ロシア政府は、強攻策を取るに当たって、多少の犠牲は覚悟していた。結果的に人質に犠牲が出ても、武装グループにその責任を転嫁すればよいことだった。強攻策を取る前に、人命を尊重することを内外の人々に言っておかなければならなかった。ある程度の人命が失われることを想定していたから……。

その準備をするために人質が体力的に耐えられるぎりぎりの時間を使って、治安部隊の突入を図った。治安部隊の中には、軍の特殊部隊が加わっていた。特殊部隊はこんな状況での作戦行動の訓練を何度も重ねてきたはずだ。特に、とっさの判断で人質と敵とを識別し、敵を倒すか、または身を挺して人質を救うような訓練をしてきた者たちだろう。人質の命を優先したはずだ。少なくとも、故意に人質に銃口を向けるようにことはしなかっただろう。人命を尊重したことに関しては、ロシア政府の言葉を半分信じたい。なお、02年のモスクワ劇場占拠事件では、ガスを劇場内に吹き込んで犯行グループを弱らせる手段を用いたが、それが人質700の中で129人を死亡させた主要な原因になった。そのガスは、おとなに対しては有効であっても、子供には致死量に達してしまうから、今回のケースには使えなかったようだ。
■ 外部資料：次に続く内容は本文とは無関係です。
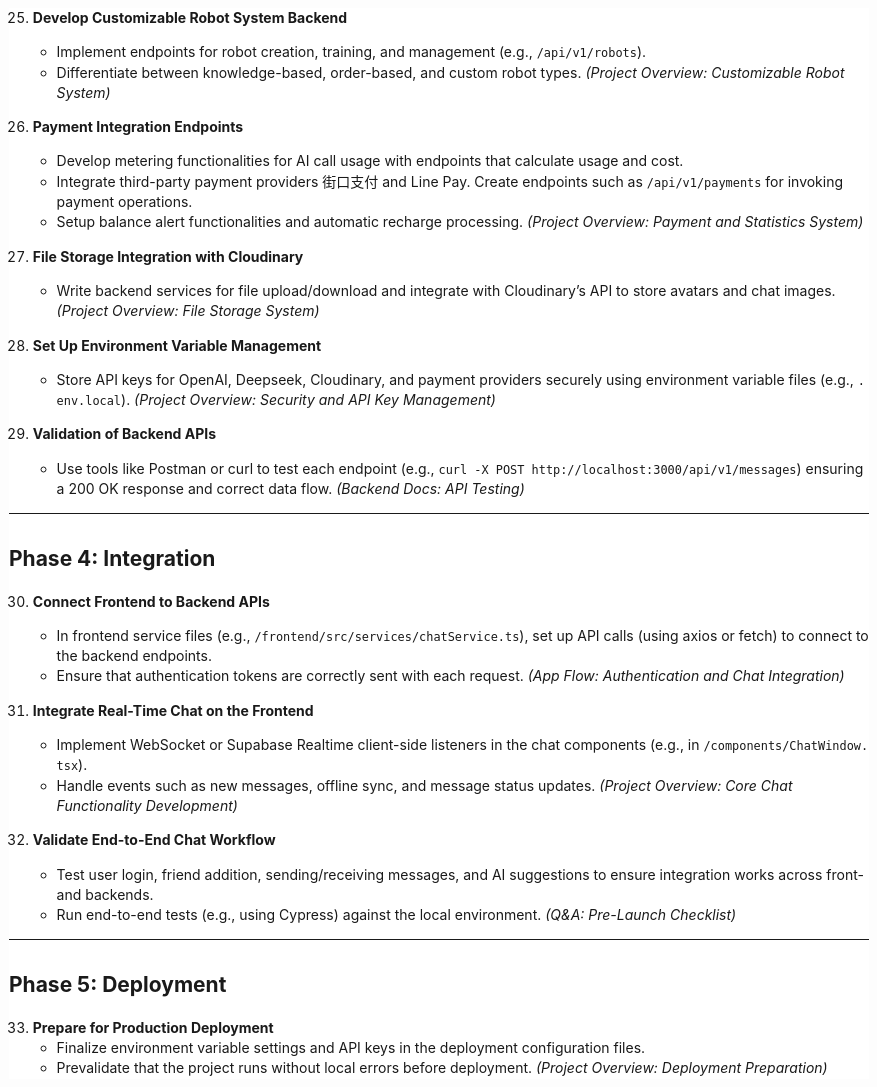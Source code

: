 25. **Develop Customizable Robot System Backend**
    - Implement endpoints for robot creation, training, and management (e.g., `/api/v1/robots`).
    - Differentiate between knowledge-based, order-based, and custom robot types. *(Project Overview: Customizable Robot System)*

26. **Payment Integration Endpoints**
    - Develop metering functionalities for AI call usage with endpoints that calculate usage and cost.
    - Integrate third-party payment providers 街口支付 and Line Pay. Create endpoints such as `/api/v1/payments` for invoking payment operations.
    - Setup balance alert functionalities and automatic recharge processing. *(Project Overview: Payment and Statistics System)*

27. **File Storage Integration with Cloudinary**
    - Write backend services for file upload/download and integrate with Cloudinary’s API to store avatars and chat images. *(Project Overview: File Storage System)*

28. **Set Up Environment Variable Management**
    - Store API keys for OpenAI, Deepseek, Cloudinary, and payment providers securely using environment variable files (e.g., `.env.local`). *(Project Overview: Security and API Key Management)*

29. **Validation of Backend APIs**
    - Use tools like Postman or curl to test each endpoint (e.g., `curl -X POST http://localhost:3000/api/v1/messages`) ensuring a 200 OK response and correct data flow. *(Backend Docs: API Testing)*

---

## Phase 4: Integration

30. **Connect Frontend to Backend APIs**
    - In frontend service files (e.g., `/frontend/src/services/chatService.ts`), set up API calls (using axios or fetch) to connect to the backend endpoints.
    - Ensure that authentication tokens are correctly sent with each request. *(App Flow: Authentication and Chat Integration)*

31. **Integrate Real-Time Chat on the Frontend**
    - Implement WebSocket or Supabase Realtime client-side listeners in the chat components (e.g., in `/components/ChatWindow.tsx`).
    - Handle events such as new messages, offline sync, and message status updates. *(Project Overview: Core Chat Functionality Development)*

32. **Validate End-to-End Chat Workflow**
    - Test user login, friend addition, sending/receiving messages, and AI suggestions to ensure integration works across front- and backends.
    - Run end-to-end tests (e.g., using Cypress) against the local environment. *(Q&A: Pre-Launch Checklist)*

---

## Phase 5: Deployment

33. **Prepare for Production Deployment**
    - Finalize environment variable settings and API keys in the deployment configuration files.
    - Prevalidate that the project runs without local errors before deployment. *(Project Overview: Deployment Preparation)*
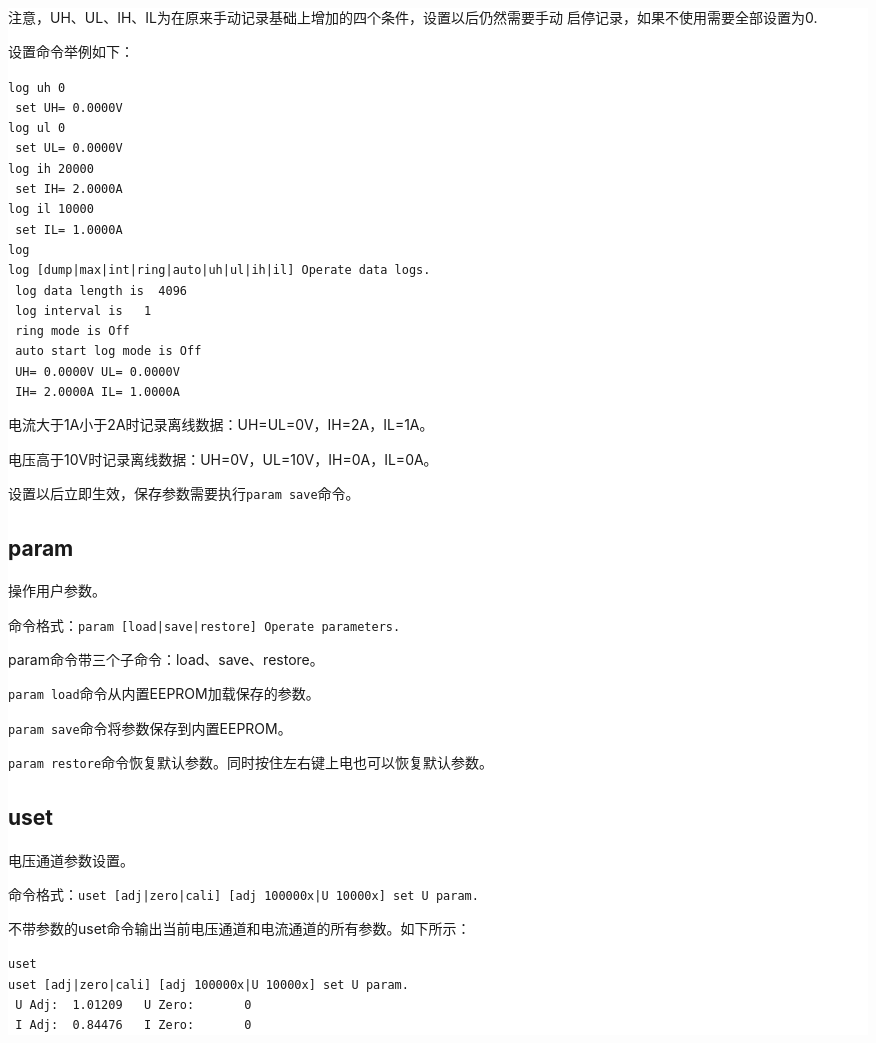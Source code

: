 注意，UH、UL、IH、IL为在原来手动记录基础上增加的四个条件，设置以后仍然需要手动
启停记录，如果不使用需要全部设置为0.

设置命令举例如下：

```
log uh 0
 set UH= 0.0000V
log ul 0
 set UL= 0.0000V
log ih 20000
 set IH= 2.0000A
log il 10000
 set IL= 1.0000A
log
log [dump|max|int|ring|auto|uh|ul|ih|il] Operate data logs.
 log data length is  4096
 log interval is   1
 ring mode is Off
 auto start log mode is Off
 UH= 0.0000V UL= 0.0000V
 IH= 2.0000A IL= 1.0000A
```

电流大于1A小于2A时记录离线数据：UH=UL=0V，IH=2A，IL=1A。

电压高于10V时记录离线数据：UH=0V，UL=10V，IH=0A，IL=0A。

设置以后立即生效，保存参数需要执行`param save`命令。

## param

操作用户参数。

命令格式：`param [load|save|restore] Operate parameters.`

param命令带三个子命令：load、save、restore。

`param load`命令从内置EEPROM加载保存的参数。

`param save`命令将参数保存到内置EEPROM。

`param restore`命令恢复默认参数。同时按住左右键上电也可以恢复默认参数。

## uset

电压通道参数设置。

命令格式：`uset [adj|zero|cali] [adj 100000x|U 10000x] set U param.`

不带参数的uset命令输出当前电压通道和电流通道的所有参数。如下所示：

```
uset
uset [adj|zero|cali] [adj 100000x|U 10000x] set U param.
 U Adj:  1.01209   U Zero:       0
 I Adj:  0.84476   I Zero:       0
```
ロシア政府には、国内に民族問題をかかえていることを表に出したくないという意図がある。ロシア政府は、民族独立運動をテロリズムとすりかえることで、その武力制圧を正当化しようとしてきた。今回の事件も国際的なテロリストの仕業として、その脅威を訴えることで、その反政府グループを弾圧する口実とした。テロリズムの撲滅を大義名分として中央集権制を強めようとしている。

この事件で死亡した人数について、確認された死亡者331人以外にまだ不明者が約200人いると、事件後しばらく非公式に報じられていたが、その後の変動は公式に発表されていない。ロシア政府としては不明者の数を死亡者数に含めるわけにはいかないのであろう。
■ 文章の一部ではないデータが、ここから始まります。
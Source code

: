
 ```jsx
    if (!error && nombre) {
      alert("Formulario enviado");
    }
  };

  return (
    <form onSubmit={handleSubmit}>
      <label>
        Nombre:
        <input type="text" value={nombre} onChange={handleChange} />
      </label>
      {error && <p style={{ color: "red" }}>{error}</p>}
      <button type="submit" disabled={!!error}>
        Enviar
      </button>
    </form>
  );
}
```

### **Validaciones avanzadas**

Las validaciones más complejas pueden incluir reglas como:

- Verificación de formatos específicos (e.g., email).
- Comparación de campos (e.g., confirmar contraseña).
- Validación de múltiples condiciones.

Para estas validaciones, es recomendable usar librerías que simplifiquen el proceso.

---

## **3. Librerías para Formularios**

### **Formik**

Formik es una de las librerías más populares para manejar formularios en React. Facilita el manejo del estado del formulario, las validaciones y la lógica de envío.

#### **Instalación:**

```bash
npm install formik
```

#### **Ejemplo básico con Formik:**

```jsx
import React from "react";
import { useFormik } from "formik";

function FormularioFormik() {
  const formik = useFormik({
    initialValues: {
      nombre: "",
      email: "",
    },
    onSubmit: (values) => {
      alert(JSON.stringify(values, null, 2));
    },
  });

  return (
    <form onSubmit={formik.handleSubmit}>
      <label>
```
民族独立派、特にイスラム過激派がどんなに多くの人質をとっても、ロシア政府はそれに屈することなく強攻策をとるという固い意志を示したのだから、民族独立派が再びこのような人質事件を起こすことに躊躇せざるを得ないだろう。それを繰り返すならば、ロシア政府の強引なやり方に多少の批判が出ても、彼ら自身が世論の支持を得ることはできないだろう。テロリストのレッテルを張られるだけだ。自分たちの目的のために、手段を選ばずに、争いに無関係な、武器をもたない弱い人々をも巻き添えにするのは最低の人間のすることだ。そんな手段で自分らの主張を通そうとしても、ロシア政府だけでなく世界の人びとが認めるわけがない。爆死させられた2人の女性メンバーには、いささかの良心があったのだろう。

 

*1.ロシアの共和国はロシア連邦政府の支配下にあり、地方自治体のようなもの。北オセチアは南オセチアと国境を接しているが、南オセチアはグルジアに属しており、別々の国である。

*2.ロシアでは、外国人が取材のために入国する場合でも、取材用ビザを必要とする。